The answer must consist of every line from the entries below that contains the word "Ordinary".

Dataset records
◆ ◆ ◆ ◆ ◆ ◆ ◆

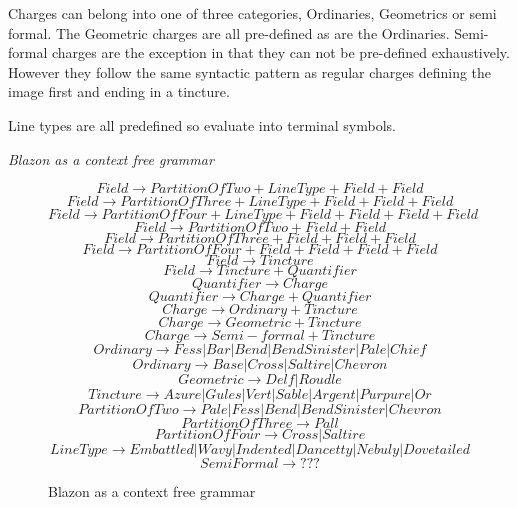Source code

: Charges can belong into one of three categories, Ordinaries, Geometrics or semi formal.  The Geometric charges are all pre-defined as are the Ordinaries.  Semi-formal charges are the exception in that they can not be pre-defined exhaustively.  However they follow the same syntactic pattern as regular charges defining the image first and ending in a tincture.


Line types are all predefined so evaluate into terminal symbols. 


\emph{Blazon as a context free grammar}
\begin{figure}[H]


 \[
  Field \to  Partition  Of  Two + Line Type + Field + Field   \] \[
  Field \to  Partition  Of  Three + Line Type  + Field + Field + Field   \] \[
  Field \to  Partition  Of  Four + Line Type  + Field + Field + Field + Field \] \[
  Field \to  Partition  Of  Two  + Field + Field   \] \[
  Field \to  Partition  Of  Three + Field + Field + Field   \] \[
  Field \to  Partition  Of  Four + Field + Field + Field + Field \] \[
  Field \to  Tincture \] \[
  Field \to Tincture + Quantifier \] 
  \[Quantifier \to Charge\]
  \[Quantifier \to Charge + Quantifier\]
  \[Charge \to Ordinary  + Tincture \] \[
  Charge \to Geometric  + Tincture \] \[
  Charge \to Semi-formal + Tincture \] \[
  Ordinary \to Fess | Bar | Bend | Bend Sinister | Pale | Chief \]
  \[Ordinary \to Base | Cross | Saltire | Chevron  \] \[
  Geometric \to Delf | Roudle  \] \[
  Tincture \to Azure | Gules | Vert | Sable | Argent | Purpure | Or \] \[
  Partition  Of  Two \to Pale | Fess | Bend | Bend Sinister | Chevron \] \[
  Partition  Of  Three \to Pall \] \[
  Partition  Of  Four \to  Cross | Saltire  \] \[
  Line Type \to Embattled | Wavy | Indented | Dancetty | Nebuly | Dovetailed  \]
  \[ Semi Formal \to ???  \] 

\caption{Blazon as a context free grammar}
\end{figure}


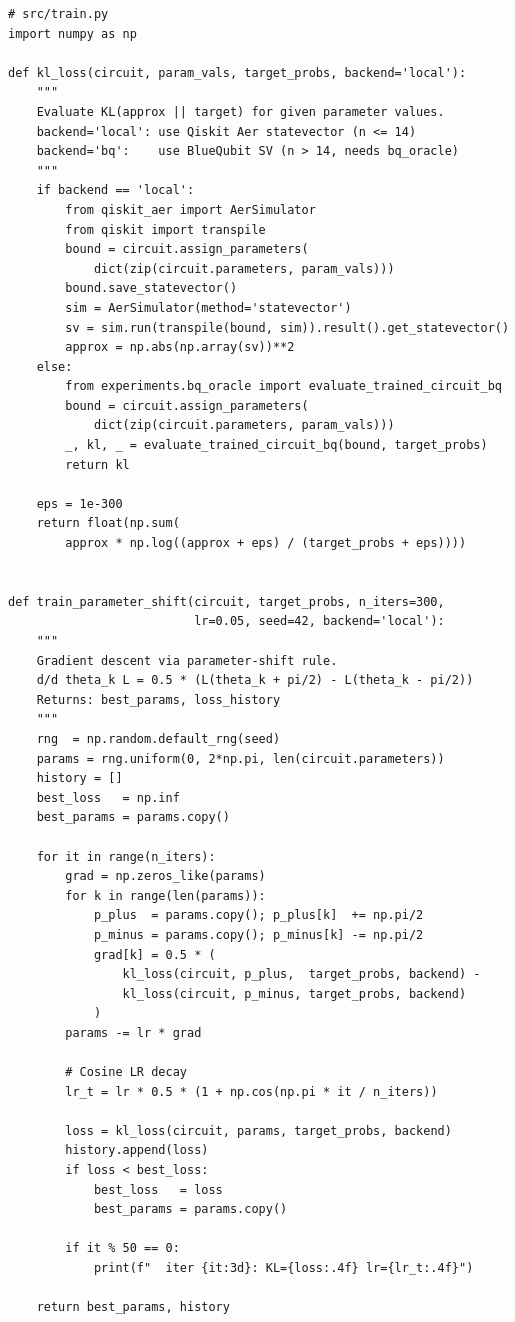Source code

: \documentclass[11pt]{article}
\begin{document}
\begin{lstlisting}
# src/train.py
import numpy as np

def kl_loss(circuit, param_vals, target_probs, backend='local'):
    """
    Evaluate KL(approx || target) for given parameter values.
    backend='local': use Qiskit Aer statevector (n <= 14)
    backend='bq':    use BlueQubit SV (n > 14, needs bq_oracle)
    """
    if backend == 'local':
        from qiskit_aer import AerSimulator
        from qiskit import transpile
        bound = circuit.assign_parameters(
            dict(zip(circuit.parameters, param_vals)))
        bound.save_statevector()
        sim = AerSimulator(method='statevector')
        sv = sim.run(transpile(bound, sim)).result().get_statevector()
        approx = np.abs(np.array(sv))**2
    else:
        from experiments.bq_oracle import evaluate_trained_circuit_bq
        bound = circuit.assign_parameters(
            dict(zip(circuit.parameters, param_vals)))
        _, kl, _ = evaluate_trained_circuit_bq(bound, target_probs)
        return kl

    eps = 1e-300
    return float(np.sum(
        approx * np.log((approx + eps) / (target_probs + eps))))


def train_parameter_shift(circuit, target_probs, n_iters=300,
                          lr=0.05, seed=42, backend='local'):
    """
    Gradient descent via parameter-shift rule.
    d/d theta_k L = 0.5 * (L(theta_k + pi/2) - L(theta_k - pi/2))
    Returns: best_params, loss_history
    """
    rng  = np.random.default_rng(seed)
    params = rng.uniform(0, 2*np.pi, len(circuit.parameters))
    history = []
    best_loss   = np.inf
    best_params = params.copy()

    for it in range(n_iters):
        grad = np.zeros_like(params)
        for k in range(len(params)):
            p_plus  = params.copy(); p_plus[k]  += np.pi/2
            p_minus = params.copy(); p_minus[k] -= np.pi/2
            grad[k] = 0.5 * (
                kl_loss(circuit, p_plus,  target_probs, backend) -
                kl_loss(circuit, p_minus, target_probs, backend)
            )
        params -= lr * grad

        # Cosine LR decay
        lr_t = lr * 0.5 * (1 + np.cos(np.pi * it / n_iters))

        loss = kl_loss(circuit, params, target_probs, backend)
        history.append(loss)
        if loss < best_loss:
            best_loss   = loss
            best_params = params.copy()

        if it % 50 == 0:
            print(f"  iter {it:3d}: KL={loss:.4f} lr={lr_t:.4f}")

    return best_params, history
\end{lstlisting}
\end{document}
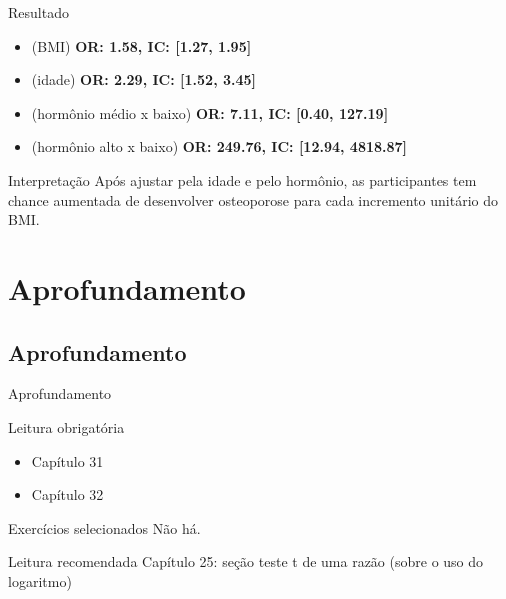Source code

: \documentclass{beamer}
\begin{document}
\begin{frame}
  \begin{block}{Resultado}
    \begin{itemize}
    \item {\small (BMI)} {\bf OR: 1.58, IC: [1.27, 1.95]}
    \item {\small (idade)} {\bf OR: 2.29, IC: [1.52, 3.45]}
    \item {\small (hormônio médio x baixo)} {\bf OR: 7.11, IC: [0.40, 127.19]}
    \item {\small (hormônio alto x baixo)} {\bf OR: 249.76, IC: [12.94, 4818.87]}
    \end{itemize}
  \end{block}
    \begin{block}{Interpretação}
    Após ajustar pela idade e pelo hormônio, as participantes tem chance aumentada de desenvolver osteoporose para cada incremento unitário do BMI.
  \end{block}
\end{frame}

\section{Aprofundamento}

\subsection{Aprofundamento}

\begin{frame}{Aprofundamento}
  \begin{block}{Leitura obrigatória}
    \begin{itemize}
      \footnotesize
    \item Capítulo 31
    \item Capítulo 32
    \end{itemize}
  \end{block}
  \begin{block}{Exercícios selecionados}
    \footnotesize
    Não há.
  \end{block}
  \begin{block}{Leitura recomendada}
    \footnotesize
    Capítulo 25: seção teste t de uma razão (sobre o uso do logaritmo)


  \end{block}
\end{frame}
\end{document}
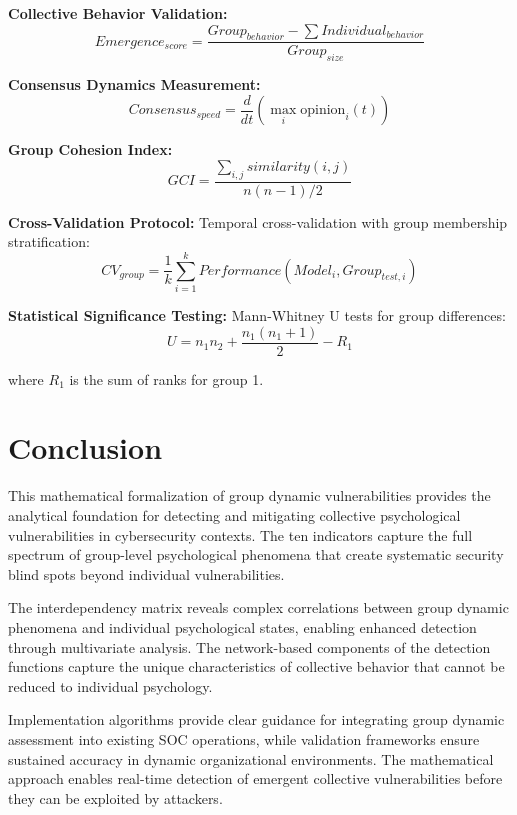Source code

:\documentclass[11pt,a4paper]{article}
\begin{document}
\textbf{Collective Behavior Validation:}
\begin{equation}
Emergence_{score} = \frac{Group_{behavior} - \sum Individual_{behavior}}{Group_{size}}
\end{equation}

\textbf{Consensus Dynamics Measurement:}
\begin{equation}
Consensus_{speed} = \frac{d}{dt}\left(\max_i \text{opinion}_i(t)\right)
\end{equation}

\textbf{Group Cohesion Index:}
\begin{equation}
GCI = \frac{\sum_{i,j} similarity(i,j)}{n(n-1)/2}
\end{equation}

\textbf{Cross-Validation Protocol:}
Temporal cross-validation with group membership stratification:
\begin{equation}
CV_{group} = \frac{1}{k} \sum_{i=1}^{k} Performance(Model_i, Group_{test,i})
\end{equation}

\textbf{Statistical Significance Testing:}
Mann-Whitney U tests for group differences:
\begin{equation}
U = n_1 n_2 + \frac{n_1(n_1+1)}{2} - R_1
\end{equation}

where $R_1$ is the sum of ranks for group 1.

\section{Conclusion}

This mathematical formalization of group dynamic vulnerabilities provides the analytical foundation for detecting and mitigating collective psychological vulnerabilities in cybersecurity contexts. The ten indicators capture the full spectrum of group-level psychological phenomena that create systematic security blind spots beyond individual vulnerabilities.

The interdependency matrix reveals complex correlations between group dynamic phenomena and individual psychological states, enabling enhanced detection through multivariate analysis. The network-based components of the detection functions capture the unique characteristics of collective behavior that cannot be reduced to individual psychology.

Implementation algorithms provide clear guidance for integrating group dynamic assessment into existing SOC operations, while validation frameworks ensure sustained accuracy in dynamic organizational environments. The mathematical approach enables real-time detection of emergent collective vulnerabilities before they can be exploited by attackers.
\end{document}
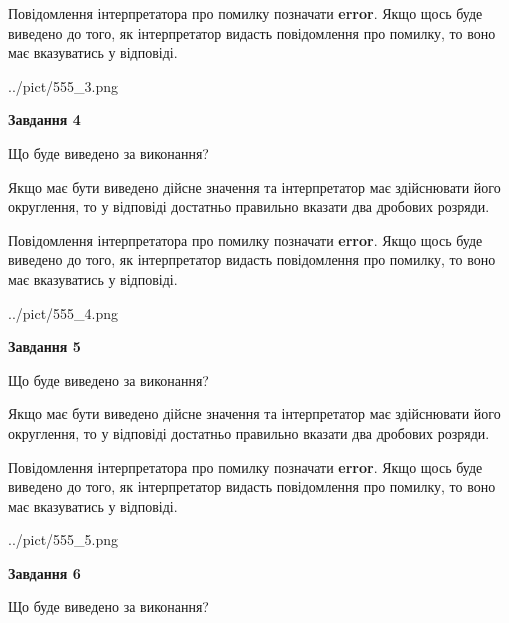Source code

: \documentclass[12pt, ukrainian]{article}
\begin{document}
{\begin {Large}
Повідомлення інтерпретатора про помилку позначати \textbf{error}.
Якщо щось буде виведено до того, як інтерпретатор видасть повідомлення про помилку, 
то воно має вказуватись у відповіді. \par

\begin{center}
	{../pict/555_3.png}
\end{center}
\newpage

{\begin {center}\textbf{Завдання 4}\end {center}}\par
Що буде виведено за виконання? \par

Якщо має бути виведено дійсне значення та інтерпретатор має здійснювати його округлення, 
то у відповіді достатньо правильно вказати два дробових розряди.

Повідомлення інтерпретатора про помилку позначати \textbf{error}.
Якщо щось буде виведено до того, як інтерпретатор видасть повідомлення про помилку, 
то воно має вказуватись у відповіді. \par

\begin{center}
	{../pict/555_4.png}
\end{center}
\newpage

{\begin {center}\textbf{Завдання 5}\end {center}}\par
Що буде виведено за виконання? \par

Якщо має бути виведено дійсне значення та інтерпретатор має здійснювати його округлення, 
то у відповіді достатньо правильно вказати два дробових розряди.

Повідомлення інтерпретатора про помилку позначати \textbf{error}.
Якщо щось буде виведено до того, як інтерпретатор видасть повідомлення про помилку, 
то воно має вказуватись у відповіді. \par

\begin{center}
	{../pict/555_5.png}
\end{center}
\newpage

{\begin {center}\textbf{Завдання 6}\end {center}}\par
Що буде виведено за виконання? \par


\end{Large}}
\end{document}
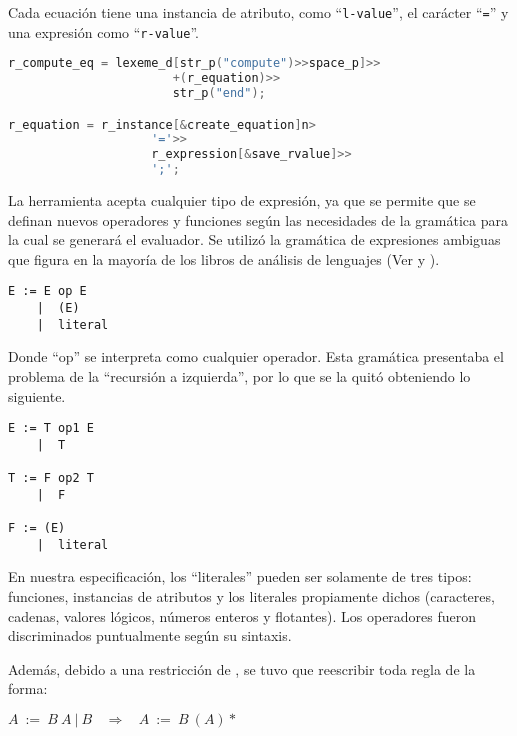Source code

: Cada ecuación tiene una instancia de atributo, como ``\texttt{l-value}'', el carácter ``\texttt{=}'' y una expresión como ``\texttt{r-value}''.

\begin{lstlisting}[language=C++, basicstyle=\scriptsize, columns=fullflexible, linewidth=9cm]
r_compute_eq = lexeme_d[str_p("compute")>>space_p]>>
                       +(r_equation)>>
                       str_p("end");

r_equation = r_instance[&create_equation]n>
                    '='>>
                    r_expression[&save_rvalue]>>
                    ';';
\end{lstlisting}

La herramienta acepta cualquier tipo de expresión, ya que se permite que se definan nuevos operadores y funciones según las necesidades de la gramática para la cual se generará el evaluador. Se utilizó la gramática de expresiones ambiguas que figura en la mayoría de los libros de análisis de lenguajes (Ver \cite{gramatica} y \cite{compiladores}).

\begin{lstlisting}[backgroundcolor=\color{white}, columns=fullflexible, linewidth=7cm]
E := E op E
    |  (E)
    |  literal
\end{lstlisting}

Donde ``op'' se interpreta como cualquier operador. Esta gramática presentaba el problema de la ``recursión a izquierda'', por lo que se la quitó obteniendo lo siguiente.

\begin{lstlisting}[backgroundcolor=\color{white}, columns=fullflexible, linewidth=7cm]
E := T op1 E
    |  T

T := F op2 T
    |  F

F := (E)
    |  literal
\end{lstlisting}

En nuestra especificación, los ``literales'' pueden ser solamente de tres tipos: funciones, instancias de atributos y los literales propiamente dichos (caracteres, cadenas, valores lógicos, números enteros y flotantes). Los operadores fueron discriminados puntualmente según su sintaxis.

Además, debido a una restricción de \spirit, se tuvo que reescribir toda regla de la forma:

\begin{center}\textbf{\large{$A\ :=\ B\ A\ |\ B\ \ \ \ \Rightarrow\ \ \ \ A\ :=\ B\ (A)*$}}\end{center}

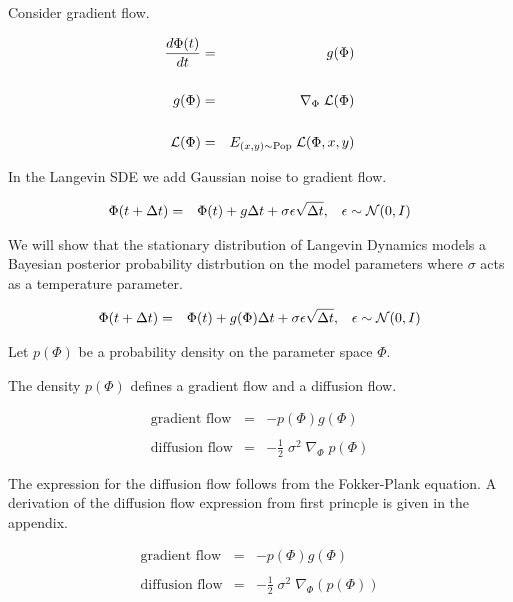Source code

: {

Consider gradient flow.

\begin{eqnarray*}
\frac{d\Phi(t)}{dt} & = & g(\Phi) \\
\\
g(\Phi) & = & \nabla_\Phi\;{\cal L}(\Phi) \\
\\
{\cal L}(\Phi) & = & E_{(x,y) \sim \mathrm{Pop}}\;{\cal L}(\Phi,x,y)
\end{eqnarray*}


In the Langevin SDE we add Gaussian noise to gradient flow.

\begin{eqnarray*}
\Phi(t + \Delta t) & = & \Phi(t) + g\Delta t + \sigma \epsilon \sqrt{\Delta t},\;\;\;\epsilon \sim {\cal N}(0,I)
\end{eqnarray*}

\vfill
We will show that the stationary distribution of Langevin Dynamics models a Bayesian posterior probability distrbution on
the model parameters where $\sigma$ acts as a temperature parameter.



\begin{eqnarray*}
\Phi(t + \Delta t) & = & \Phi(t) + g(\Phi)\Delta t + \sigma\epsilon \sqrt{\Delta t},\;\;\;\epsilon \sim {\cal N}(0,I)
\end{eqnarray*}

Let $p(\Phi)$ be a probability density on the parameter space $\Phi$.

\vfill
The density $p(\Phi)$ defines a gradient flow and a diffusion flow.

\begin{eqnarray*}
\mbox{gradient flow} & = & - p(\Phi)g(\Phi) \\
\\
\mbox{diffusion flow} & = & - \frac{1}{2} \;\sigma^2\;\nabla_\Phi\; p(\Phi)
\end{eqnarray*}

\vfill
The expression for the diffusion flow follows from the Fokker-Plank equation. A derivation of the diffusion flow expression from first princple is given in the appendix.


\begin{eqnarray*}
\mbox{gradient flow} & = & - p(\Phi)g(\Phi) \\
\\
\mbox{diffusion flow} & = & - \frac{1}{2} \;\sigma^2\;\nabla_\Phi(p(\Phi))
\end{eqnarray*}

}
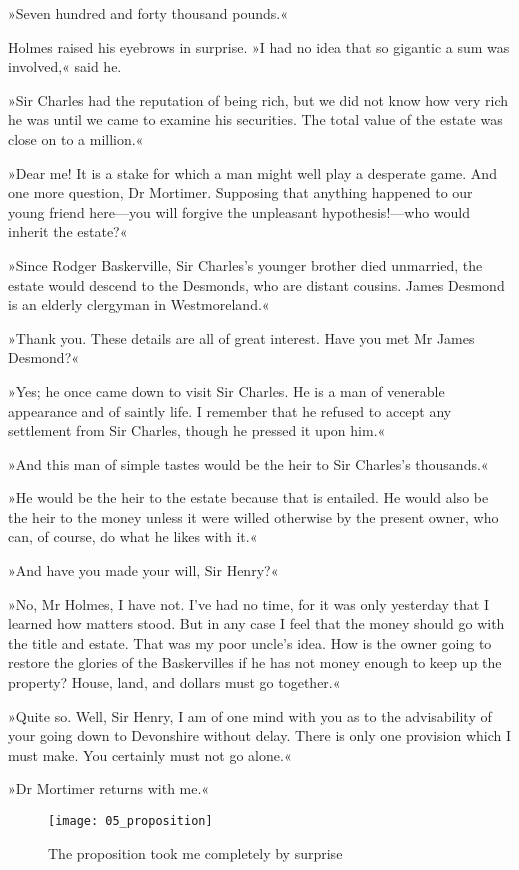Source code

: »Seven hundred and forty thousand pounds.«


Holmes raised his eyebrows in surprise. »I had no idea that so gigantic a sum was involved,« said he.

»Sir Charles had the reputation of being rich, but we did not know how very rich he was until we came to examine his securities. The total value of the estate was close on to a million.«

»Dear me! It is a stake for which a man might well play a desperate game. And one more question, Dr Mortimer. Supposing that anything happened to our young friend here—you will forgive the unpleasant hypothesis!—who would inherit the estate?«

»Since Rodger Baskerville, Sir Charles's younger brother died unmarried, the estate would descend to the Desmonds, who are distant cousins. James Desmond is an elderly clergyman in Westmoreland.«

»Thank you. These details are all of great interest. Have you met Mr James Desmond?«

»Yes; he once came down to visit Sir Charles. He is a man of venerable appearance and of saintly life. I remember that he refused to accept any settlement from Sir Charles, though he pressed it upon him.«

»And this man of simple tastes would be the heir to Sir Charles's thousands.«

»He would be the heir to the estate because that is entailed. He would also be the heir to the money unless it were willed otherwise by the present owner, who can, of course, do what he likes with it.«

»And have you made your will, Sir Henry?«

»No, Mr Holmes, I have not. I've had no time, for it was only yesterday that I learned how matters stood. But in any case I feel that the money should go with the title and estate. That was my poor uncle's idea. How is the owner going to restore the glories of the Baskervilles if he has not money enough to keep up the property? House, land, and dollars must go together.«

»Quite so. Well, Sir Henry, I am of one mind with you as to the advisability of your going down to Devonshire without delay. There is only one provision which I must make. You certainly must not go alone.«

»Dr Mortimer returns with me.«


\begin{figure}[t!h]
\centering
\texttt{[image: 05\_proposition]}
\caption{The proposition took me completely by surprise}
\end{figure}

◆ ◆ ◆ ◆ ◆ ◆ ◆

- _Your response_:
  \[Charge \to Ordinary  + Tincture \] \[
  Ordinary \to Fess | Bar | Bend | Bend Sinister | Pale | Chief \]
  \[Ordinary \to Base | Cross | Saltire | Chevron  \] \[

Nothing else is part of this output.